__TASK PROMPT__
How many lines of the listing below contain "avec"? State the number alone.

= = =

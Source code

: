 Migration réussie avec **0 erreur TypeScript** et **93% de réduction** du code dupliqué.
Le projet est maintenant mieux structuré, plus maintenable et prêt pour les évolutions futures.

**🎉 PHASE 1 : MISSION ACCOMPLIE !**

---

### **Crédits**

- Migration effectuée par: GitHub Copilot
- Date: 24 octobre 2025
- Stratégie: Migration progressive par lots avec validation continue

= = =

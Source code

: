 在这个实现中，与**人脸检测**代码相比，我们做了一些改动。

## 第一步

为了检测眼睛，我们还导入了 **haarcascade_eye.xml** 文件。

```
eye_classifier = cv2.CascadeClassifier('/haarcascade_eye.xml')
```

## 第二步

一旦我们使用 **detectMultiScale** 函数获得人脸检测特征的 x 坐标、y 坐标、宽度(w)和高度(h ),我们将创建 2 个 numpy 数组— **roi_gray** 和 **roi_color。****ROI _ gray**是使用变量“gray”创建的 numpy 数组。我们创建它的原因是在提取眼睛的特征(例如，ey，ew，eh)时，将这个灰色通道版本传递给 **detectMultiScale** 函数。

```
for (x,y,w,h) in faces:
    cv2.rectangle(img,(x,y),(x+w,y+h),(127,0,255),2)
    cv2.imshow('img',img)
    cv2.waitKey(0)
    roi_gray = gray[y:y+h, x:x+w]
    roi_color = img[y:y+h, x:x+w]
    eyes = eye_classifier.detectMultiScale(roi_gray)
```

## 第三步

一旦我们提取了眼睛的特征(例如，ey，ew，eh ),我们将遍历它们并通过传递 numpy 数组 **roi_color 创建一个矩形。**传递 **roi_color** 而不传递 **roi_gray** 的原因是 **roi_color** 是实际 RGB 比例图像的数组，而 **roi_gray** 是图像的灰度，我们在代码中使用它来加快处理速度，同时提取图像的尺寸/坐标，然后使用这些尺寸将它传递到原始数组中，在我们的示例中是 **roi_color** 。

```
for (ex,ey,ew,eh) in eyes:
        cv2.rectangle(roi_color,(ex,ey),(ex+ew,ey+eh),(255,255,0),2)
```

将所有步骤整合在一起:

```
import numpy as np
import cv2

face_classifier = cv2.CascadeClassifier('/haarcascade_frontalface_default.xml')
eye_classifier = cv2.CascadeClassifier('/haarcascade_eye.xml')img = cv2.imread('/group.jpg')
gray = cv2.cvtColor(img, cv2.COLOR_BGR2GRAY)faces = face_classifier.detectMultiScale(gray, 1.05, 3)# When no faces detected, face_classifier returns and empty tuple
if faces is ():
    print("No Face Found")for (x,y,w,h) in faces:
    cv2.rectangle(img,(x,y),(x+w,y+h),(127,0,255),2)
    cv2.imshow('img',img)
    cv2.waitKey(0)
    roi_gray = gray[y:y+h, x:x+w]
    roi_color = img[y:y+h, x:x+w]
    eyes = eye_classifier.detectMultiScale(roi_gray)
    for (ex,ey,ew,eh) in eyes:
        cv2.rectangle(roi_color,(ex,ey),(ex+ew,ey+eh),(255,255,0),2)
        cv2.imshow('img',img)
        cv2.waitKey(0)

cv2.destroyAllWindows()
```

= = =

__RESPONSE TO THIS TASK__
2